Senator STEELE HALL:

-They have not given the leadership and Senator Wright is aware of that. It is that inability to lead which is the reason why the Liberals are so outgeneralled and out-gunned in the other place every day of the week.

Senator Wright:

– You must be crazy to think you will ever be the leader.

Senator STEELE HALL:

-Senator Wright can explain why his Party has defended Mr Lewis so vigorously in this House.

Senator Missen:

– You have not dealt with the provocation given to Mr Lewis.

Senator STEELE HALL:

– I will get on to the provocation in a minute- in fact right now. What is the reason for this strange Liberal lethargy? Why are we so backward on our side in politics in upholding the principle ofthe democratic election of members to Parliament and of this convention which is to continue it? Why are honourable senators on this side of the chamber so backward? I believe the answer lies in the fact that the moderates are too silent. The moderates in the Liberal Party of Australia are in deep trouble. One of their troubles is their own fear to speak up.

As I said last night, I know from bitter experience that not to speak is to lose to the extremists. This is so evident in this particular case. One of the disappointments of members of the Liberal Party around Australia today is the way they strictly caucus their members. It is certainly not what the Liberal tradition used to be in the State I come from. I use the words ‘used to be’ because since Liberalism has divided on itself in South Australia and now declines under the Party which still represents it, it has begun to caucus itself strictly also on the State scene. Liberals are frightened to speak because they are bound by strict Party votes. That is not the way a strong Liberal Party should conduct itself.

Senator Webster:

– When the honourable senator was Premier he frequently caucused.

Senator STEELE HALL:

-No, we did not. Senator Webster is wrong. Under the Playford Administration in South Australia there was never a vote taken in the Party room.

Senator Martin:

– A vote is not taken in ours.

Senator STEELE HALL:

– I congratulate the Liberal Party in Queensland if that is the case.

Senator Missen:

– That is so here.

Senator STEELE HALL:

– If honourable senators here are trying to say that no votes are taken in the Liberal Party room, that they are not held to votes, let them get up and say so.

Senator Missen:

– That is the general rule.

Senator STEELE HALL:

– I am not worried about the general rule. I want to know what went on here and how undertakings were given to caucus. We know very well that the Liberal Party of Australia is too strongly bound and that those who are moderate are silenced under the discipline of a party which demands that silence. The situation is certainly one in which, if the moderates cannot speak up and give the leadership that is required, we will find -

Senator Laucke:

– What do you want?

Senator STEELE HALL:

-Senator Laucke speaks to this matter by interjection.

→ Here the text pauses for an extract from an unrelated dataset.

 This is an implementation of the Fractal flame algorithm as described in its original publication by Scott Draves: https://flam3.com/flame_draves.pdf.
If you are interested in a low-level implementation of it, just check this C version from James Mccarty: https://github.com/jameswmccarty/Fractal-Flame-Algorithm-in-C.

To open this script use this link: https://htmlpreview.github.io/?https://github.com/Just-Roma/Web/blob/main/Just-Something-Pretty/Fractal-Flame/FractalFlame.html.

So that he will remember, let me tell him this: There are members of the Liberal Party from South Australia in this chamber and in the lower House who have promised in private conversations to support reforms but when they have gone into the Party room they have folded their tents and gone away.

Senator Jessop:

– How does the honourable senator know? He has never been admitted to our Party room.

Senator STEELE HALL:

– I am talking in the State sense, for Senator Jessop ‘s requirements. That relates to the Party meetings which I have attended. I have seen those who would say in private that they would support reform in moderation and when the time of test would come they would slink away. This is a public issue. We have a public instance of this happening now. The remarks made last night by the Leader of the Opposition (Senator Withers) and as recorded in Hansard indicate that clearly. He joins the Liberal Premier of New South Wales in everything but the vote which he will give to the amendment here today. 1 refer again to the so-called moderates. I think it was Senator Jessop who, by interjection last night, spoke about my blackmailing the party in South Australia into preselectingwe will ask him when he comes backMartin Cameron as a replacement senator in this place and who was elected by South Australia -

Senator Jessop:

- Mr President, I raise a point of order. I believe that the words used by Senator Hall suggest that I, by way of interjection, accused him of blackmail. That is incorrect. I demand that he withdraw those words. They are offensive to me.

Senator STEELE HALL:

– I do withdraw because I have made a mistake. It was Senator Young. If I looked at Senator Jessop and made that mistake, I am sorry.

Senator Laucke:

- Mr President, I raise a point of order. We are told that that remark was directed by mistake at Senator Jessop. It is now applied to Senator Young. That is offensive to Senator Young as equally as it was to Senator Jessop.

Senator Wheeldon:

– How does the honourable senator know it is?

Senator Laucke:

– Well, by natural acceptance of the situation and the charge.

Senator STEELE HALL:

– I have no reason to offend these gentlemen. I withdraw that if necessary. It brings up a situation which I was using only in general explanation. I do not take offence at the honourable senator’s remarks. It does not worry me because those things are said continually about this situation. In relation to the preselection of Martin Cameron I simply say that I understand the opposition of Senator Jessop was great- I do not want to misconstrue himand I think Senator Young was very much against his preselection. The basis of the argument within the South Australian Liberal Party in opposition to the preselecton of Martin Cameron was that he was a moderate. He believed in one vote one value, especially in relation to the upper House in South Australia. That was the great public argument which his preselection caused in our State.

Senator Wright:

– Irrelevance! Irrelevance!

Senator STEELE HALL:

– It was the beginning of the very public argument about whether people should have an equal say in their affairs in the South Australian Parliament. It was the first public argument which gathered about that preselection at that time. For Senator Wright’s information, that is why the preselecton of Senator Cameron, as he was later, became so much a political issue on our side of politics in our State. I do not want to charge Senator Young but that is how I heard him introduce it last night. If I misheard, I do not want to continue saying it and he can put it right, but that is as I heard it last night.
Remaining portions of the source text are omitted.